Career diplomats in Paris would have preferred to warn the Reagan Administration that it was headed into a no-win situation, with a policy bound to cause trans-Atlantic ill-will. But the ambassador preferred confrontation, so the French responded by signing a massive deal with the Soviet Union for deliveries of natural gas.

More recently, Galbraith has been advising the French that the United States expects them to stay in troubled New Caledonia, where he sees some vague security vacuum opening up in the Southwest Pacific if they pack and go. Whether the French stay or not is a most complex issue, but the French, whatever their politics, do not like being told to stay for American security reasons.

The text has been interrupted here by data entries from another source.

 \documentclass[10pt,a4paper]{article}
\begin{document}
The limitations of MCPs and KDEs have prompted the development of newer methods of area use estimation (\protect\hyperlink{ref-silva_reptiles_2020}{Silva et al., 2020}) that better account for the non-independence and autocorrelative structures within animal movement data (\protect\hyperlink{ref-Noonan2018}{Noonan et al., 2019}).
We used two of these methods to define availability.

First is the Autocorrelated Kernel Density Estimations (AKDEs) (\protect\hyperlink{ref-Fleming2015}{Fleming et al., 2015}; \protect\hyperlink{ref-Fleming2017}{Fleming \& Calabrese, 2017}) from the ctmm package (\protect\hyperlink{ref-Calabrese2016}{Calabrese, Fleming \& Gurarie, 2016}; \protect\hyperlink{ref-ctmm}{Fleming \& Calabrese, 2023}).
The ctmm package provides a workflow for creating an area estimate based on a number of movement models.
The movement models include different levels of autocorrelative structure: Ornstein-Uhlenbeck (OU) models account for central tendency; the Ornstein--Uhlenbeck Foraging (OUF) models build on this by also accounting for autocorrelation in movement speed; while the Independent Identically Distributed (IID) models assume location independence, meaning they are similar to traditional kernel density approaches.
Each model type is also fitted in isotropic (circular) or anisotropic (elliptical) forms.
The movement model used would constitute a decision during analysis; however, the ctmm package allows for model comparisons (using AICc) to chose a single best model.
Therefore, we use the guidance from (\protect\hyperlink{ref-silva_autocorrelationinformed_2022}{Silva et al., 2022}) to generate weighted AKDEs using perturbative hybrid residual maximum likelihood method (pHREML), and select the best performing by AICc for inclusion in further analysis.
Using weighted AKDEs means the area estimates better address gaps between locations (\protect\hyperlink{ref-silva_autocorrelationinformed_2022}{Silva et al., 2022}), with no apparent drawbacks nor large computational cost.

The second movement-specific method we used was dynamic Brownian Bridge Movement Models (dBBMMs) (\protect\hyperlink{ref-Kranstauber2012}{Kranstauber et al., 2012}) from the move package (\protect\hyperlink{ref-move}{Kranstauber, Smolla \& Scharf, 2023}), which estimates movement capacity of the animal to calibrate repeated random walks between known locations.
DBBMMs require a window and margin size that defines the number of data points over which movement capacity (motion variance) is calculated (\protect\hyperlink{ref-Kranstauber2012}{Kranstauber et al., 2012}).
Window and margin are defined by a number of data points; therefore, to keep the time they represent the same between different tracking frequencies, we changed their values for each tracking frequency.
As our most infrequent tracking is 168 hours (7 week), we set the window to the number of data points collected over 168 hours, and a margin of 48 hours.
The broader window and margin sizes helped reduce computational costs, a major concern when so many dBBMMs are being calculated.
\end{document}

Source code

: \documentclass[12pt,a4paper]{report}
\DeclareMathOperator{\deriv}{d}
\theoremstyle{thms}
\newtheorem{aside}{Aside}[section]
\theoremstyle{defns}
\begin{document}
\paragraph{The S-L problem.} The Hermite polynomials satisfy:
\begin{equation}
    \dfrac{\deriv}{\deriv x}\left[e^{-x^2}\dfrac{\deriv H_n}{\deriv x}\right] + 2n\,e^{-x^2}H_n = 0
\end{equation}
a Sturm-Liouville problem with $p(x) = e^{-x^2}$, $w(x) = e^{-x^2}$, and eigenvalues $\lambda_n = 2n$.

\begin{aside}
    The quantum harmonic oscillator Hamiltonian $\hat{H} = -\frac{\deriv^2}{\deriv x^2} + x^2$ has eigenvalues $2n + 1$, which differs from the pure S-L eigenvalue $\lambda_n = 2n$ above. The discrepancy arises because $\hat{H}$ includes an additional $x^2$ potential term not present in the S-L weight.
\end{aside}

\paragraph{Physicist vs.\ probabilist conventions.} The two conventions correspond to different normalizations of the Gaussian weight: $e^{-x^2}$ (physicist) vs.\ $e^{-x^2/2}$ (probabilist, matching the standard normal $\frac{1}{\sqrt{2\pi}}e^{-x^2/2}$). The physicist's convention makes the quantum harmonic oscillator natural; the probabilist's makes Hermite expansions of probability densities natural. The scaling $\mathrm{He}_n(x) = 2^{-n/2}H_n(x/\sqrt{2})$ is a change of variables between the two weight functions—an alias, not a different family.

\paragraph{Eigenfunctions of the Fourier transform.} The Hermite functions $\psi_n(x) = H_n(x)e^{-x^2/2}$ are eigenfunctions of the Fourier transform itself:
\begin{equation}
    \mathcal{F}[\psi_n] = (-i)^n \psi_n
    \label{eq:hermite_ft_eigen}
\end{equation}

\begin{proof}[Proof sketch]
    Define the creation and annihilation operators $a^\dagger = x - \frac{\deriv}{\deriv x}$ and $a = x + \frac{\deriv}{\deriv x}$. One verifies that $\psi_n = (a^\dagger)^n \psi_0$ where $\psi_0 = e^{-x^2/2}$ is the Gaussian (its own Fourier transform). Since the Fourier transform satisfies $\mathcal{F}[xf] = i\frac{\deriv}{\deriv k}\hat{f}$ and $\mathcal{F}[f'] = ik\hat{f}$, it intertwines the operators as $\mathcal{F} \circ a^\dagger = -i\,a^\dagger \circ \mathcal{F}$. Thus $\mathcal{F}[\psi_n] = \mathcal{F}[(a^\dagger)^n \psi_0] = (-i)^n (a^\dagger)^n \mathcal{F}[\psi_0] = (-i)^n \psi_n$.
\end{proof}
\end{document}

If Bohlen had publicly advised De Gaulle to stay in Algeria--as right-wing French generals and politicians were then urging--De Gaulle would probably have “sent the ambassador his passport” in the old diplomatic phrase, and asked Washington to recall him.

The United States has sent many effective political ambassadors abroad in the last half-century, including W. Averell Harriman, David K.E. Bruce, John Hay Whitney and John Kenneth Galbraith. We are a political democracy, and our Foreign Service is not some self-perpetuating oligarchy within the government as the Foreign Ministry in Paris tends to be.

Our career diplomats are the first to recognize that an interlarding of political appointees is necessary--at times even an advantage. But political ambassadors are most successful when they conduct themselves as diplomats, not as politicos.